En nuestras tierras, sin embargo, se llegó a una situación diferente. Así, en la ciudad de València, cuando compraron en 1374 el primer reloj mecánico de la península (el llamado "reloj viejo” cuya calle aún existe) se dieron cuenta que el ayuntamiento carecía de torre elevada, mientras que la Catedral estaba construyendo la suya. Y así, a principios de 1400 llegaron a una “Concordia” (hermosa palabra) que organizaba un mismo edificio para dos fines diferentes y bien separados. En la parte superior estaban las campanas fijas del reloj, dedicadas exclusivamente a dicho fin, mientras que por debajo estaban las campanas litúrgicas, que también organizaban ciertas actividades sociales y comerciales de la ciudad. En consecuencia la torre del Micalet, aunque tenía una sola escalera, era (y es) accesible por dos puertas diferentes, una para el Ayuntamiento y otra para la Catedral, de manera que ambas confluyen a un patio descubierto frente a la única escalera de acceso. Lo del patio descubierto tiene su importancia, porque así ninguno de los dos tenía privilegios a la hora de acceder al campanario.

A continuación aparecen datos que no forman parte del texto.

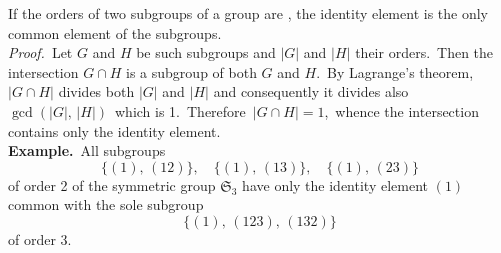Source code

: \documentclass[12pt]{article}
\theoremstyle{definition}
\begin{document}
If the orders of two subgroups of a group are , the identity element is the only common element of the subgroups.\\

\emph{Proof.}\, Let $G$ and $H$ be such subgroups and $|G|$ and $|H|$ their orders.\, Then the intersection $G\!\cap\!H$ is a subgroup of both $G$ and $H$.\, By Lagrange's theorem, $|G\!\cap\!H|$ divides both $|G|$ and $|H|$ and consequently it divides also\, $\gcd(|G|,\,|H|)$\, which is 1.\, Therefore\, $|G\!\cap\!H| = 1$,\, whence the intersection contains only the identity element.\\

\textbf{Example.}\, All subgroups 
$$\{(1),\,(12)\},\quad \{(1),\,(13)\}, \quad \{(1),\,(23)\}$$
of order 2 of the symmetric group $\mathfrak{S}_3$ have only the identity element $(1)$ common with the sole subgroup
$$\{(1),\,(123),\,(132)\}$$
of order 3.
\end{document}
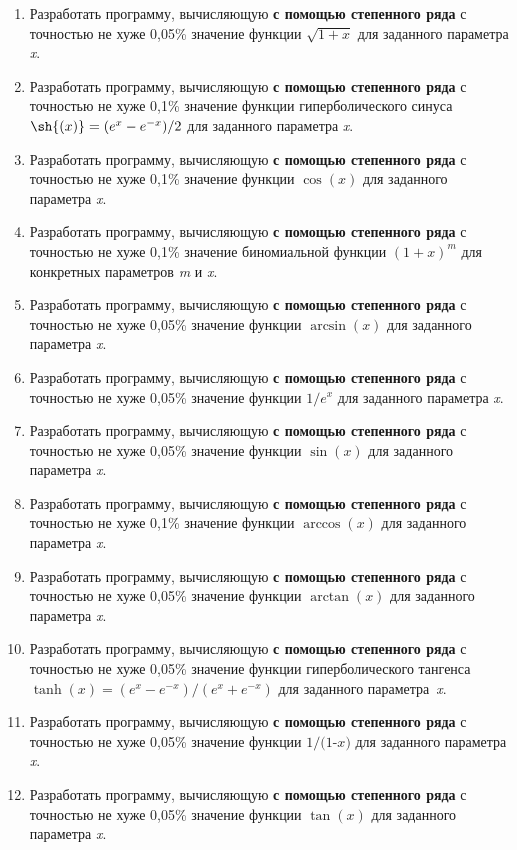 \documentclass[a4paper, 12pt, oneside]{article}
\begin{document}
\begin{enumerate}
    \item Разработать программу, вычисляющую \textbf{с помощью степенного ряда} с точностью не хуже 0,05\% значение функции $\sqrt{1+x}$ для  заданного параметра \textit{x}.
    \item Разработать программу, вычисляющую \textbf{с помощью степенного ряда} с точностью не хуже 0,1\%  значение функции гиперболического синуса $\sh{(x)} = (e^x-e^{-x})/2$ для  заданного параметра \textit{x}.
    \item Разработать программу, вычисляющую \textbf{с помощью степенного ряда} с точностью не хуже 0,1\% значение функции $\cos{(x)}$ для  заданного параметра \textit{x}.
    \item Разработать программу, вычисляющую \textbf{с помощью степенного ряда} с точностью не хуже 0,1\% значение биномиальной функции $(1+x)^{m}$ для конкретных параметров \textit{m} и \textit{x}.
    \item Разработать программу, вычисляющую \textbf{с помощью степенного ряда} с точностью не хуже 0,05\%  значение функции $\arcsin{(x)}$ для  заданного параметра \textit{x}.
    \item Разработать программу, вычисляющую \textbf{с помощью степенного ряда} с точностью не хуже 0,05\%  значение функции $1/e^x$ для  заданного параметра \textit{x}.
    \item Разработать программу, вычисляющую \textbf{с помощью степенного ряда} с точностью не хуже 0,05\% значение функции $\sin{(x)}$ для  заданного параметра \textit{x}.
    \item Разработать программу, вычисляющую \textbf{с помощью степенного ряда} с точностью не хуже 0,1\% значение функции $\arccos(x)$ для  заданного параметра \textit{x}.
    \item Разработать программу, вычисляющую \textbf{с помощью степенного ряда} с точностью не хуже 0,05\% значение функции $\arctan{(x)}$ для  заданного параметра \textit{x}.
	\item Разработать программу, вычисляющую \textbf{с помощью степенного ряда} с точностью не хуже 0,05\% значение функции гиперболического тангенса $\tanh(x)=(e^x-e^{-x})/(e^x+e^{-x})$ для  заданного параметра~\textit{x}.
	\item Разработать программу, вычисляющую \textbf{с помощью степенного ряда} с точностью не хуже 0,05\% значение функции $\textit{1/(1-x)}$ для  заданного параметра \textit{x}.
	\item Разработать программу, вычисляющую \textbf{с помощью степенного ряда} с точностью не хуже 0,05\% значение функции $\tan(x)$ для  заданного параметра \textit{x}.

\end{enumerate}
\end{document}
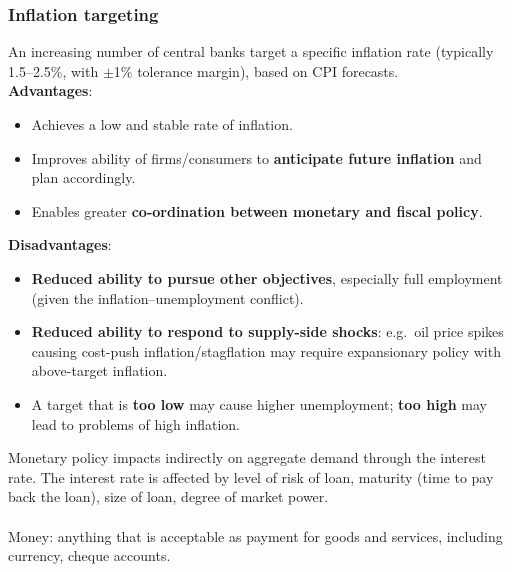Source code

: \subsubsection*{Inflation targeting}
An increasing number of central banks target a specific inflation rate (typically 1.5--2.5\%, with $\pm$1\% tolerance margin), based on CPI forecasts.\\
\textbf{Advantages}:
\begin{itemize}
  \item Achieves a low and stable rate of inflation.
  \item Improves ability of firms/consumers to \textbf{anticipate future inflation} and plan accordingly.
  \item Enables greater \textbf{co-ordination between monetary and fiscal policy}.
\end{itemize}
\textbf{Disadvantages}:
\begin{itemize}
  \item \textbf{Reduced ability to pursue other objectives}, especially full employment (given the inflation--unemployment conflict).
  \item \textbf{Reduced ability to respond to supply-side shocks}: e.g.\ oil price spikes causing cost-push inflation/stagflation may require expansionary policy with above-target inflation.
  \item A target that is \textbf{too low} may cause higher unemployment; \textbf{too high} may lead to problems of high inflation.
\end{itemize}
Monetary policy impacts indirectly on aggregate demand through the interest rate. The interest rate is affected by level of risk of loan, maturity (time to pay back the loan), size of loan, degree of market power.\\\\
Money: anything that is acceptable as payment for goods and services, including currency, cheque accounts.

Este modelo de concordia se extiende por prácticamente toda la península, aunque no faltan las variaciones, algunas muy interesantes. Sin irnos de la Comunitat Valenciana, en la práctica totalidad de las poblaciones del norte, en la llamada provincia de Castelló, la titularidad, o sea la propiedad de las torres es municipal, y es el cura el que pide permiso al alcalde para tocar las campanas. Sin embargo en el centro y en el sur se da mucho más el modelo de concordia que ya hemos dicho.
No obstante, hacia el sur de la actual comunidad, se da un ejemplo que se parece en parte al modelo belga: se trata de la construcción de campanarios independientes, por parte del ayuntamiento, para colocar el reloj y sus campanas, de manera que el tiempo, que siempre ha sido organizado por el municipio, se ubique no solo en una zona particular de la torre, sino en un edificio propio. Y, además, algunos de estos edificios, estaban dotados de un “tardón”, que es una palabra técnica que indica “autómata que toca las horas o los cuartos, y que mueve alguna parte de su cuerpo a cada toque”
Un buen ejemplo, aún vivo, es la torre municipal de Elx, donde los personajes apodados popularmente como Calendura y Calendureta tocan las horas y los cuartos, respectivamente, en unas hermosas campanas góticas. Otro tardón conocido era la mona de Caudete, de la que sólo queda el recuerdo, y el Orejón de Villena.